Obama’s policy decision to abstain as far as possible from direct engagement in the Middle East had created a power vacuum which Russia’s President Vladimir Putin was only too eager to fill. In September 2015 Putin sent in a vast arsenal of Russian military equipment, and began full-scale operations in support of Assad. The resultant readjustment of the relative strengths of the opposing forces, added to the enhanced operations of the US-led anti-IS coalition, resulted in IS losing some 22 percent of the territory it had controlled. It also facilitated the UN’s peace-keeping efforts, although too late for the demand of most Western leaders that Assad should play no part in Syria’s future.

So Assad hangs on, his position strengthened by both Russian and Iranian support and by his consequential territorial gains. A UN-sponsored truce in February 2016 between Assad’s forces and so-called “moderate” rebels – with Assad’s future left out of the agreement – seemed a hopeful step towards resolving the five-year conflict. Then, on May 4, negotiations began in Berlin aimed at finalizing a new truce agreement. These, though, are unlikely to succeed until Assad’s bid, backed by his Russian and Iranian allies, to seize back the city of Aleppo from his domestic rebels is resolved, although the brutality of his onslaught, and the mounting civilian death toll, will do little to soften the West’s opposition to him.

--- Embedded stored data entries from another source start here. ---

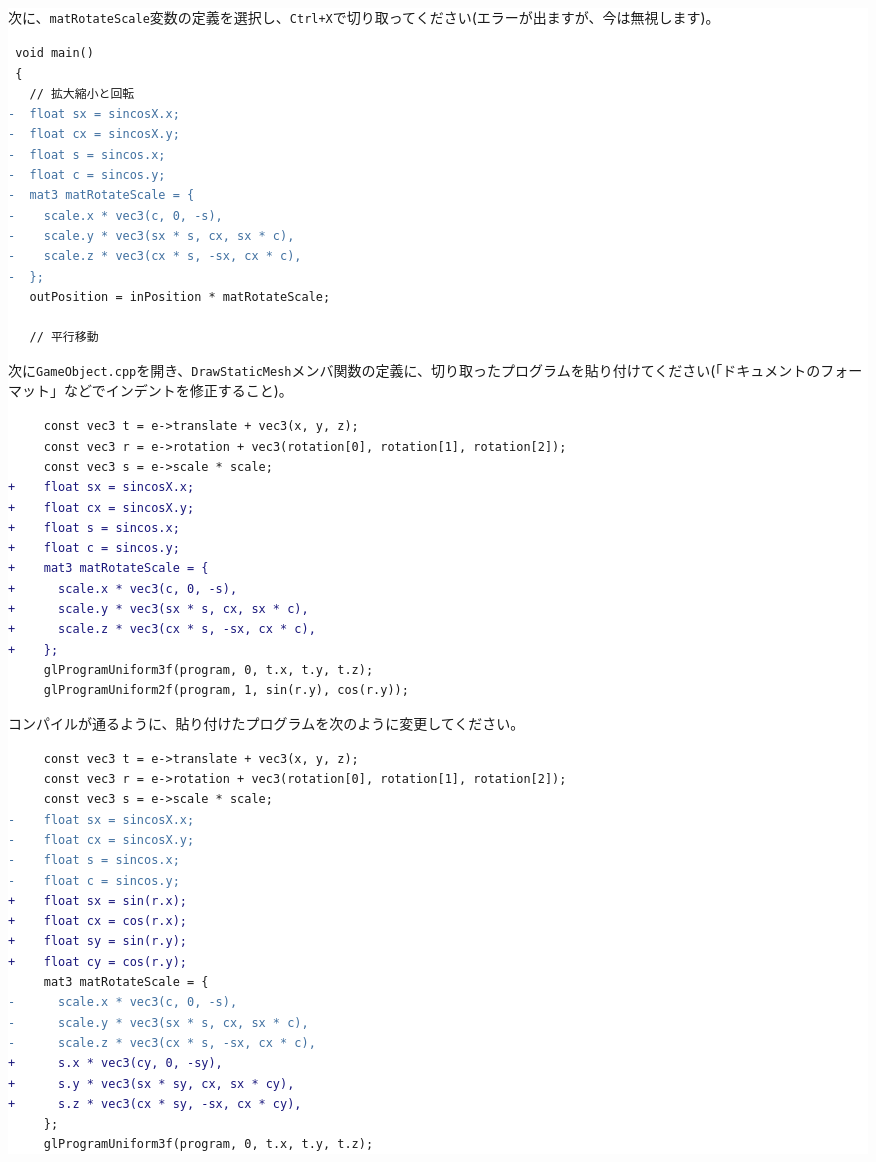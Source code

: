 次に、`matRotateScale`変数の定義を選択し、`Ctrl+X`で切り取ってください(エラーが出ますが、今は無視します)。

```diff
 void main()
 {
   // 拡大縮小と回転
-  float sx = sincosX.x;
-  float cx = sincosX.y;
-  float s = sincos.x;
-  float c = sincos.y;
-  mat3 matRotateScale = { 
-    scale.x * vec3(c, 0, -s),
-    scale.y * vec3(sx * s, cx, sx * c),
-    scale.z * vec3(cx * s, -sx, cx * c),
-  };
   outPosition = inPosition * matRotateScale;

   // 平行移動
```

次に`GameObject.cpp`を開き、`DrawStaticMesh`メンバ関数の定義に、切り取ったプログラムを貼り付けてください(「ドキュメントのフォーマット」などでインデントを修正すること)。

```diff
     const vec3 t = e->translate + vec3(x, y, z);
     const vec3 r = e->rotation + vec3(rotation[0], rotation[1], rotation[2]);
     const vec3 s = e->scale * scale;
+    float sx = sincosX.x;
+    float cx = sincosX.y;
+    float s = sincos.x;
+    float c = sincos.y;
+    mat3 matRotateScale = { 
+      scale.x * vec3(c, 0, -s),
+      scale.y * vec3(sx * s, cx, sx * c),
+      scale.z * vec3(cx * s, -sx, cx * c),
+    };
     glProgramUniform3f(program, 0, t.x, t.y, t.z);
     glProgramUniform2f(program, 1, sin(r.y), cos(r.y));
```

コンパイルが通るように、貼り付けたプログラムを次のように変更してください。

```diff
     const vec3 t = e->translate + vec3(x, y, z);
     const vec3 r = e->rotation + vec3(rotation[0], rotation[1], rotation[2]);
     const vec3 s = e->scale * scale;
-    float sx = sincosX.x;
-    float cx = sincosX.y;
-    float s = sincos.x;
-    float c = sincos.y;
+    float sx = sin(r.x);
+    float cx = cos(r.x);
+    float sy = sin(r.y);
+    float cy = cos(r.y);
     mat3 matRotateScale = { 
-      scale.x * vec3(c, 0, -s),
-      scale.y * vec3(sx * s, cx, sx * c),
-      scale.z * vec3(cx * s, -sx, cx * c),
+      s.x * vec3(cy, 0, -sy),
+      s.y * vec3(sx * sy, cx, sx * cy),
+      s.z * vec3(cx * sy, -sx, cx * cy),
     };
     glProgramUniform3f(program, 0, t.x, t.y, t.z);
```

Clinging to power in a much-reduced domain, Assad nevertheless remains a major player in the effort to resolve the multi-layered battles raging across what has been “Syria” since it became an independent republic in 1946. Whether he will survive as president, what sort and size of state he would be ruling over if he does, and if he does not, what manner of state or states will succeed his regime – these are matters that only time, chance and circumstance will resolve.